Europe's only scheduled seaplane service, Croatia’s European Coastal Airlines (ECA), has suspended all operations citing administrative issues, just over two years following its launch. In a statement, the carrier said it will no longer do business in Croatia until the operational environment becomes “trustworthy”. In August, the carrier was grounded for over two weeks and its Air Operator’s Certificate (AOC) briefly revoked by the country's regulator following an audit into its safety practices and maintenance procedures. ”ECA will no longer invest any funds into the Croatian seaplane project until the administrational situation has been resolved, giving us the opportunity to operate in a safe and trustworthy marketplace”, the company said. It added, “The shareholders of European Coastal Airlines do not see any alternative than to suspend operations for the time being. This comes at a high cost of almost every operational job within our company, however, we have been left with no other choice to protect the investments implemented until today”.
As a result of its decision, the carrier, which employs 146 people, will dismiss 130 of them by the end of the month. ECA notes that it has been “continuously disturbed” since its temporary grounding in August, despite reaching out to the Croatian government and other relevant authorities to avoid further administrative issues. “Sadly, since August 12, 2016, flight operations of this revolutionary infrastructure project have been continuously disturbed.
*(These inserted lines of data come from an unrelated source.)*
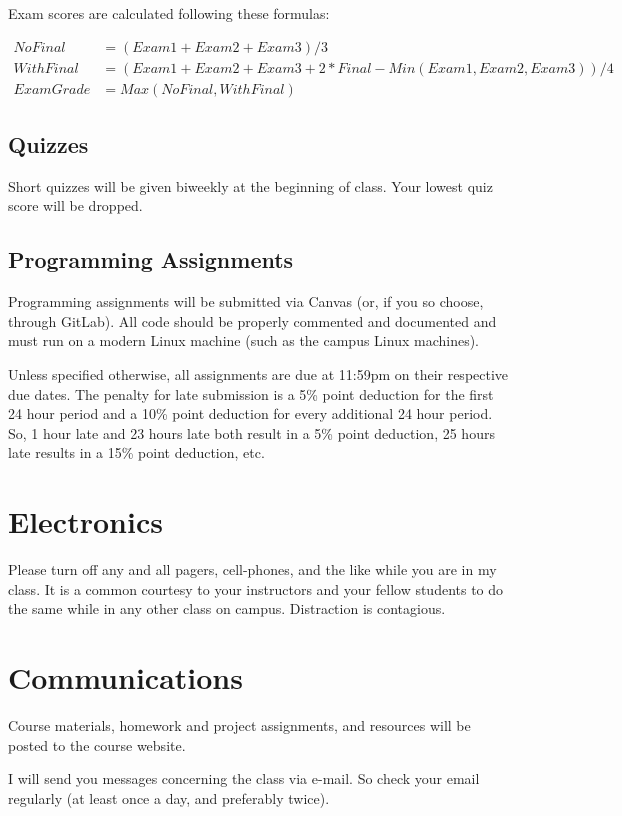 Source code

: \documentclass{article}
\begin{document}
Exam scores are calculated following these formulas:

\begin{align*}
	NoFinal &= (Exam1+Exam2+Exam3)/3 \\
	WithFinal &= (Exam1+Exam2+Exam3+2*Final-Min(Exam1,Exam2,Exam3))/4 \\
	ExamGrade &= Max(NoFinal, WithFinal)
\end{align*}

\subsection{Quizzes}
Short quizzes will be given biweekly at the beginning of class.
Your lowest quiz score will be dropped.

\subsection{Programming Assignments}
Programming assignments will be submitted via Canvas (or, if you so choose, through GitLab).
All code should be properly commented and documented and must run on a modern Linux machine (such as the campus Linux machines).

Unless specified otherwise, all assignments are due at 11:59pm on their respective due dates.
The penalty for late submission is a 5\% point deduction for the first 24 hour period and a 10\% point deduction for every additional 24 hour period.
So, 1 hour late and 23 hours late both result in a 5\% point deduction, 25 hours late results in a 15\% point deduction, etc.

\section{Electronics}
Please turn off any and all pagers, cell-phones, and the like while you are in my class.
It is a common courtesy to your instructors and your fellow students to do the same while in any other class on campus.
Distraction is contagious.

\section{Communications}
Course materials, homework and project assignments, and resources will be posted to the course website.

I will send you messages concerning the class via e-mail.
So check your email regularly (at least once a day, and preferably twice).
\end{document}
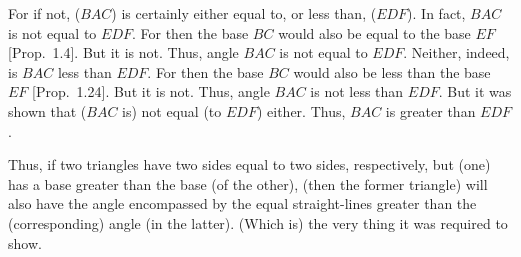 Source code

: \begin{Parallel}{}{}
{For if not, ($BAC$) is certainly either equal to, or less than, ($EDF$). In fact, $BAC$ is not equal to
$EDF$. For then the base $BC$ would also be equal to the base $EF$ [Prop.~1.4]. But it is not.
Thus, angle $BAC$ is not equal to $EDF$. Neither, indeed, is $BAC$ less
than $EDF$. For then the base $BC$ would also be less than the base $EF$ [Prop.~1.24].
But it is not. Thus, angle $BAC$ is not less than $EDF$. But it was  shown
that ($BAC$ is) not equal (to $EDF$) either. Thus, $BAC$ is greater than $EDF$.

\epsfysize=2in
\centerline{}

Thus, if two triangles have two sides equal to two sides, respectively,
but (one) has a base greater than the base (of the other), (then the former triangle) will also have the angle encompassed by the equal straight-lines greater than the (corresponding) angle (in the latter). (Which is) the
very thing it was required to show.}
\end{Parallel}

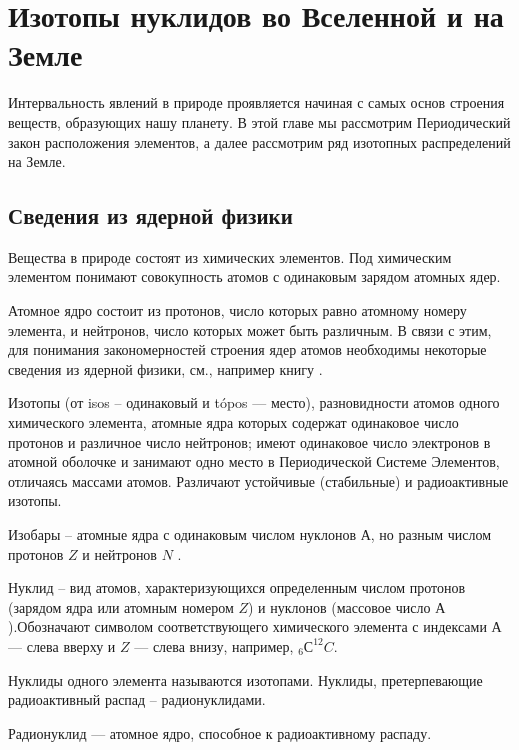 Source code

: \documentclass[a5paper,openany]{book}
\begin{document}

\chapter{Изотопы нуклидов во Вселенной и на Земле}\label{s:IntNature}

Интервальность явлений в природе проявляется начиная с самых основ строения веществ, образующих нашу планету. В этой главе мы рассмотрим Периодический закон расположения элементов, а далее рассмотрим ряд изотопных распределений на Земле.


\section{Сведения из ядерной физики}\label{s:NuclPhys} 

Вещества в природе состоят из химических элементов.
Под химическим элементом понимают совокупность атомов с одинаковым зарядом атомных ядер. 

Атомное ядро состоит из протонов, число которых равно атомному номеру элемента, и нейтронов, число которых может быть различным.  В связи с этим, для понимания закономерностей строения ядер атомов необходимы некоторые сведения из ядерной физики, см., например книгу \cite{NuclPhys}.

Изотопы (от isos – одинаковый и tópos — место), разновидности атомов одного химического элемента,
атомные ядра которых содержат одинаковое число протонов и различное число нейтронов; имеют одинаковое
число электронов в атомной оболочке и занимают одно место в Периодической Системе Элементов, отличаясь
массами атомов. Различают устойчивые (стабильные) и радиоактивные изотопы. 

Изобары –  атомные ядра с одинаковым числом нуклонов $А$, но разным числом протонов $Z$  и нейтронов $N$ .

Нуклид – вид атомов, характеризующихся определенным числом протонов (зарядом ядра или атомным номером 
$Z$) и нуклонов (массовое число $А$).Обозначают символом соответствующего химического элемента с индексами $А$ --- слева вверху и $Z$ --- слева внизу, например, $_6С^{12}C$.

Нуклиды одного элемента называются изотопами. Нуклиды, претерпевающие радиоактивный распад – радионуклидами.

Радионуклид ---  атомное ядро, способное к радиоактивному распаду. 
\end{document}
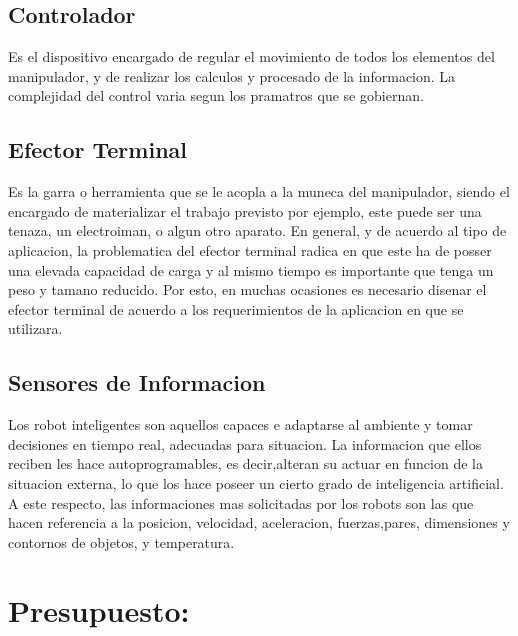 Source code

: \documentclass[14pt,a4paper]{article}
\begin{document}
\subsection{Controlador}
Es el dispositivo encargado de regular el movimiento de todos los elementos del manipulador, y de realizar los calculos y procesado de la informacion. La complejidad del control varia segun los pramatros que se gobiernan.
\subsection{Efector Terminal}
Es la garra o herramienta que se le acopla a la muneca del manipulador, siendo el encargado de materializar el trabajo previsto por ejemplo, este puede ser una tenaza, un electroiman, o algun otro aparato. En general, y de acuerdo al tipo de aplicacion, la problematica del efector terminal radica en que este ha de posser una elevada capacidad de carga y al mismo tiempo es importante que tenga un peso y tamano reducido. Por esto, en muchas ocasiones es necesario disenar el efector terminal de acuerdo a los requerimientos de la aplicacion en que se utilizara.
\subsection{Sensores de Informacion}
Los robot inteligentes son aquellos capaces e adaptarse al ambiente y tomar decisiones en tiempo real, adecuadas para situacion. La informacion que ellos reciben les hace autoprogramables, es decir,alteran su actuar en funcion de la situacion externa, lo que los hace poseer un cierto grado de inteligencia artificial. A este respecto, las informaciones mas solicitadas por los robots son las que hacen referencia a la posicion, velocidad, aceleracion, fuerzas,pares, dimensiones y contornos de objetos, y temperatura.

\section{Presupuesto:}
\end{document}
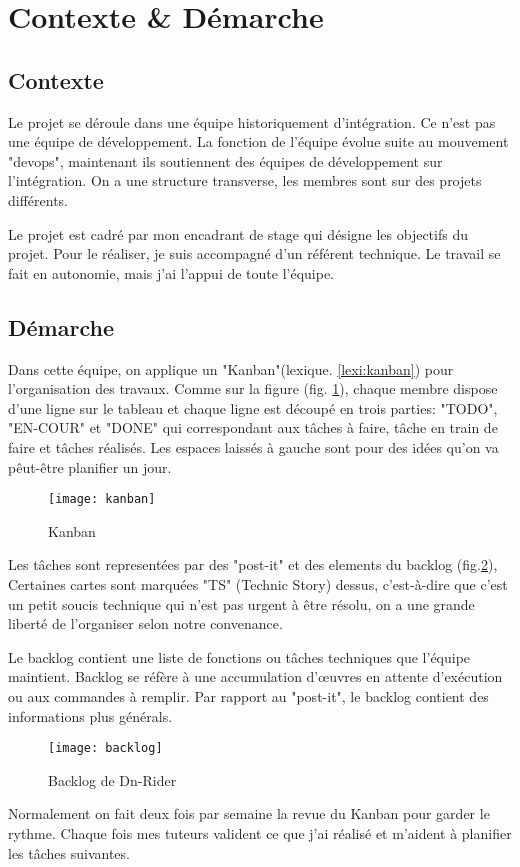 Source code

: \section{Contexte \& Démarche}
\subsection{Contexte}
Le projet se déroule dans une équipe historiquement d'intégration. Ce n'est pas une équipe de développement.
La fonction de l'équipe évolue suite au mouvement "devops", maintenant ils soutiennent des équipes de développement sur l'intégration.
On a une structure transverse, les membres sont sur des projets différents.

Le projet est cadré par mon encadrant de stage qui désigne les objectifs du projet.
Pour le réaliser, je suis accompagné d'un référent technique.
Le travail se fait en autonomie, mais j'ai l'appui de toute l'équipe.

\subsection{Démarche}
Dans cette équipe, on applique un "Kanban"(lexique. \ref{lexi:kanban}) pour l'organisation des travaux.
Comme sur la figure (fig. \ref{fig:kanban}), chaque membre dispose d'une ligne sur le tableau et chaque ligne est découpé en trois parties: "TODO", "EN-COUR" et "DONE" qui correspondant aux tâches à faire, tâche en train de faire et tâches réalisés.
Les espaces laissés à gauche sont pour des idées qu'on va pêut-être planifier un jour.

\begin{figure}[ht]
\centering
\texttt{[image: kanban]}
\caption{Kanban}
\label{fig:kanban}
\end{figure}

Les tâches sont representées par des "post-it" et des elements du backlog (fig.\ref{fig:backlog}),
Certaines cartes sont marquées "TS" (Technic Story) dessus, c'est-à-dire que c'est un petit soucis technique qui n'est pas urgent à être résolu,
on a une grande liberté de l'organiser selon notre convenance.

Le backlog contient une liste de fonctions ou tâches techniques que l'équipe maintient.
Backlog se réfère à une accumulation d'œuvres en attente d'exécution ou aux commandes à remplir.
Par rapport au "post-it", le backlog contient des informations plus générals.

\begin{figure}[ht]
 \centering
 \texttt{[image: backlog]}
 \caption{Backlog de Dn-Rider}
 \label{fig:backlog}
\end{figure}

Normalement on fait  deux fois par semaine la revue du Kanban pour garder le rythme.
Chaque fois mes tuteurs valident ce que j'ai réalisé et m'aident à planifier les tâches suivantes.

\clearpage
Part of our fleet has been grounded for no justifiable reason”. The company has invested some 22 million euros in infrastructure development in Croatia, including the construction of eleven seaports. "It comes with the greatest regret to inform the public about these developments, nevertheless we feel the necessity to make everyone understand the situation we are in", ECA said.
Following a fourteen-year battle with bureaucracy, the German-backed ECA launched operations in 2014, connecting major cities and islands along the Croatian coast. This year it commenced its first international flights, linking the Croatian and Italian coasts, with plans to introduce operations to Montenegro in the future. The carrier boasted a fleet of four hydroplanes, two of which have the ability to land both on water and paved runways. Its main base was in Split and it maintained services to Rijeka, Zadar and Mali Lošinj airports, as well as water terminals across the country’s coastline.